FIG. 4 is a fragmentary perspective view of another embodiment of an electrical cable according to the invention, with parts shown cut away.

With reference to FIGS. 1-4, embodiments of a quad cable 1 will now be described. The cable 1 comprises, a conducting hollow shield 2 that encircles an insulating hollow buffer 3, and two pairs of signal conductors 4 that are encircled by the buffer 3, the buffer 3 separating the conducting shield 2 from the signal conductors 4 by a distance less than another distance of the signal conductors 4 from a central axis 5 of the hollow shield 2. The buffer 3 has a lower dielectric constant than that of insulation 6 on the signal conductors 4, to reduce signal attenuation of the cable 1.

Further with reference to FIGS. 1-4, the central axis 5 of the shield 2 extends lengthwise of the cable 1. The cable 1 comprises at least one quad, wherein each quad comprises two pairs of signal transmitting, insulated signal conductors 4, an encircling buffer 3 and an encircling shield 2. Each pair of signal conductors 4 comprises a quad. The signal conductors 4 of each quad are spaced directly across the central axis 5 from each other. For the purposes of illustration, the cable 1 comprises at least one quad. The cable 1 may comprise more than one quad, not shown, wherein each quad comprises two pairs of signal transmitting, insulated signal conductors 4, an encircling buffer 3 and an optional encircling shield 2.

The signal conductors 4 of each pair engage a cylindrical filler 7 comprising, for example, a cylindrical filament of insulating and flexible material, such as solid polyethylene. The filler 7 maintains a desired minimum spacing of each of the signal conductors 4 from the central axis 5. The filler 7 is engaged by the signal conductors 4 of each pair to resist movement of any one of the signal conductors 4 radially inward.

Optionally, an insulating jacket 8 concentrically encircles each quad within the cable 1. The overall size, for example, an external diameter of the cable 1, is determined, in part, by the total number of quads in the cable 1, and, in part, by each quad being dimensioned by the diameters of the signal conductors 4, the thickness of the buffer 3, the thickness of the shield 6, and the thickness of the jacket 8, for each quad in the cable 1.

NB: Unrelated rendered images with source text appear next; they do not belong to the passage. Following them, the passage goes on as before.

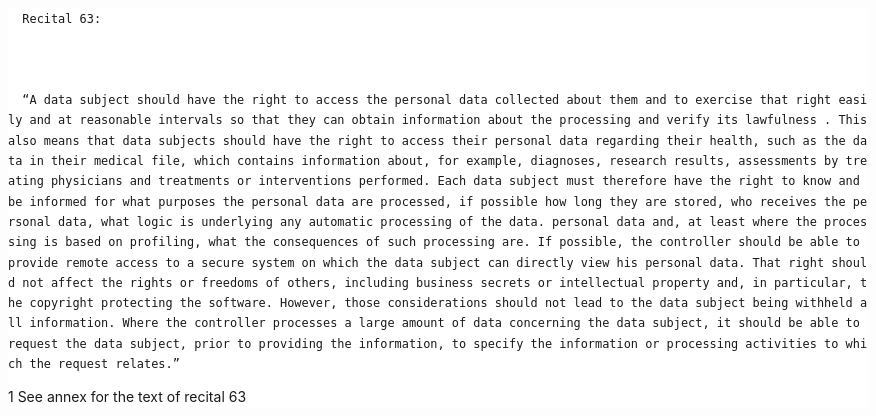       Recital 63:
     
    
    
      “A data subject should have the right to access the personal data collected about them and to exercise that right easily and at reasonable intervals so that they can obtain information about the processing and verify its lawfulness . This also means that data subjects should have the right to access their personal data regarding their health, such as the data in their medical file, which contains information about, for example, diagnoses, research results, assessments by treating physicians and treatments or interventions performed. Each data subject must therefore have the right to know and be informed for what purposes the personal data are processed, if possible how long they are stored, who receives the personal data, what logic is underlying any automatic processing of the data. personal data and, at least where the processing is based on profiling, what the consequences of such processing are. If possible, the controller should be able to provide remote access to a secure system on which the data subject can directly view his personal data. That right should not affect the rights or freedoms of others, including business secrets or intellectual property and, in particular, the copyright protecting the software. However, those considerations should not lead to the data subject being withheld all information. Where the controller processes a large amount of data concerning the data subject, it should be able to request the data subject, prior to providing the information, to specify the information or processing activities to which the request relates.”
     
    
  
  
1
     See annex for the text of recital 63
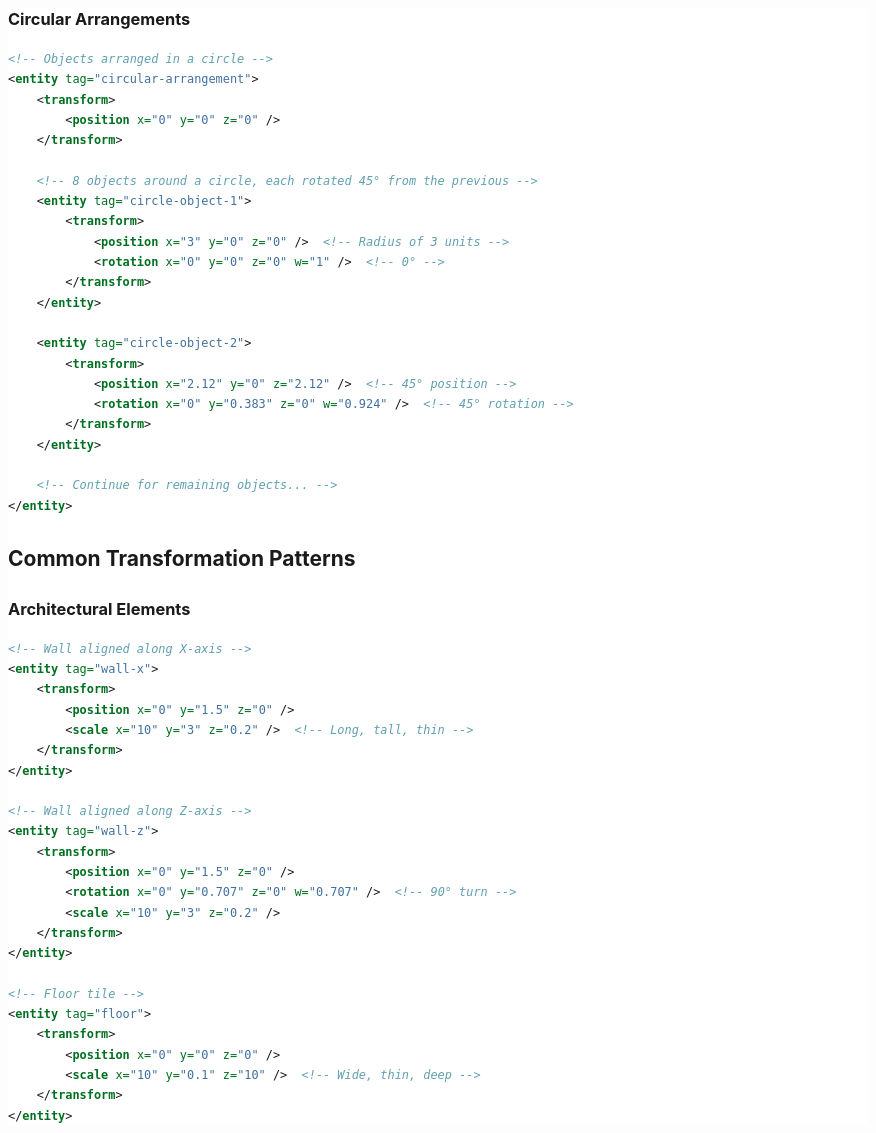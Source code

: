 ### Circular Arrangements

```xml
<!-- Objects arranged in a circle -->
<entity tag="circular-arrangement">
    <transform>
        <position x="0" y="0" z="0" />
    </transform>
    
    <!-- 8 objects around a circle, each rotated 45° from the previous -->
    <entity tag="circle-object-1">
        <transform>
            <position x="3" y="0" z="0" />  <!-- Radius of 3 units -->
            <rotation x="0" y="0" z="0" w="1" />  <!-- 0° -->
        </transform>
    </entity>
    
    <entity tag="circle-object-2">
        <transform>
            <position x="2.12" y="0" z="2.12" />  <!-- 45° position -->
            <rotation x="0" y="0.383" z="0" w="0.924" />  <!-- 45° rotation -->
        </transform>
    </entity>
    
    <!-- Continue for remaining objects... -->
</entity>
```

## Common Transformation Patterns

### Architectural Elements

```xml
<!-- Wall aligned along X-axis -->
<entity tag="wall-x">
    <transform>
        <position x="0" y="1.5" z="0" />
        <scale x="10" y="3" z="0.2" />  <!-- Long, tall, thin -->
    </transform>
</entity>

<!-- Wall aligned along Z-axis -->
<entity tag="wall-z">
    <transform>
        <position x="0" y="1.5" z="0" />
        <rotation x="0" y="0.707" z="0" w="0.707" />  <!-- 90° turn -->
        <scale x="10" y="3" z="0.2" />
    </transform>
</entity>

<!-- Floor tile -->
<entity tag="floor">
    <transform>
        <position x="0" y="0" z="0" />
        <scale x="10" y="0.1" z="10" />  <!-- Wide, thin, deep -->
    </transform>
</entity>
```
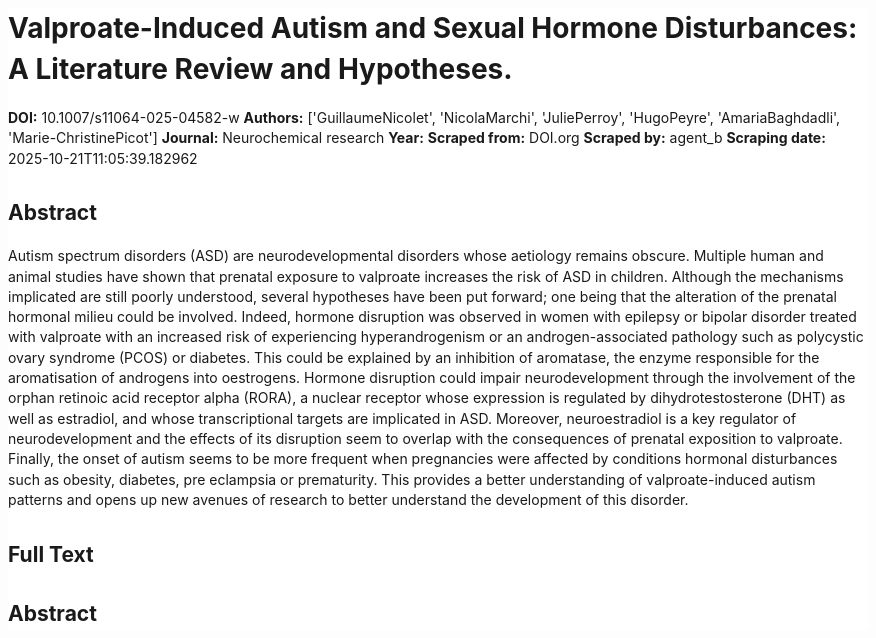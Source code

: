 # Valproate-Induced Autism and Sexual Hormone Disturbances: A Literature Review and Hypotheses.

**DOI:** 10.1007/s11064-025-04582-w
**Authors:** ['GuillaumeNicolet', 'NicolaMarchi', 'JuliePerroy', 'HugoPeyre', 'AmariaBaghdadli', 'Marie-ChristinePicot']
**Journal:** Neurochemical research
**Year:** 
**Scraped from:** DOI.org
**Scraped by:** agent_b
**Scraping date:** 2025-10-21T11:05:39.182962

## Abstract

Autism spectrum disorders (ASD) are neurodevelopmental disorders whose aetiology remains obscure. Multiple human and animal studies have shown that prenatal exposure to valproate increases the risk of ASD in children. Although the mechanisms implicated are still poorly understood, several hypotheses have been put forward; one being that the alteration of the prenatal hormonal milieu could be involved. Indeed, hormone disruption was observed in women with epilepsy or bipolar disorder treated with valproate with an increased risk of experiencing hyperandrogenism or an androgen-associated pathology such as polycystic ovary syndrome (PCOS) or diabetes. This could be explained by an inhibition of aromatase, the enzyme responsible for the aromatisation of androgens into oestrogens. Hormone disruption could impair neurodevelopment through the involvement of the orphan retinoic acid receptor alpha (RORA), a nuclear receptor whose expression is regulated by dihydrotestosterone (DHT) as well as estradiol, and whose transcriptional targets are implicated in ASD. Moreover, neuroestradiol is a key regulator of neurodevelopment and the effects of its disruption seem to overlap with the consequences of prenatal exposition to valproate. Finally, the onset of autism seems to be more frequent when pregnancies were affected by conditions hormonal disturbances such as obesity, diabetes, pre eclampsia or prematurity. This provides a better understanding of valproate-induced autism patterns and opens up new avenues of research to better understand the development of this disorder.

## Full Text

## Abstract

When the solid insulation is expanded, the density of the insulation is reduced due to air entrapped in the insulation. The expanded insulation has a lower dielectric constant than unexpanded insulation. However, the process of expansion produces inconsistencies in the dielectric constant of the insulation, which results in inconsistent signal skew. Inconsistent dielectric constant is undesireable as it results in higher signal skew values for the signal conductors 4 of quads.

A quad cable 1 has the following construction without a need for a relatively thick buffer 3. For example, the buffer 3 comprises foamed polypropylene tape helically wrapped over the signal conductors 4 and along the length of the cable 1, with adjacent helices 9 overlapping to provide a concentric hollow shape for the buffer 3. For example, a quad cable 1 is constructed with individual, 24 AWG (American Wire Gauge), conductors 4 comprised of tin plated copper 0.024 inch, (0.61 mm.) diameter.

With reference to FIG. 1, the shield 2 comprises, for example, a flexible foil layer, of an aluminum coating on one side of an insulating polyester film, facing outward of the central axis 5. The shield 2 is helically wrapped against the buffer 3 and along the length of the cable 1, with adjacent helices overlapping. The shield 2 further comprises a metal conducting braid of tin plated copper strands. The braid encircles and conductively engages the aluminum film layer on the shield 2. With reference to FIG. 3, the shield 2 comprises solely the braid. The buffer 3 is a hollow extrusion. With reference to FIG. 4, the shield 2 comprises solely the aluminum polyester film, described with reference to FIG. 1 above. In each of the embodiments, the buffer 3 is selected with a dielectric constant lower than that of the insulation 6 on each of the signal conductors 4, to enable relatively closer spacing of each of the signal conductors 4 to the shield 2 than to the center axis 5. A compact size of the cable 1 is attained. The jacket 8 covering the shield 2 comprises, for example, a layer of polyvinylchloride.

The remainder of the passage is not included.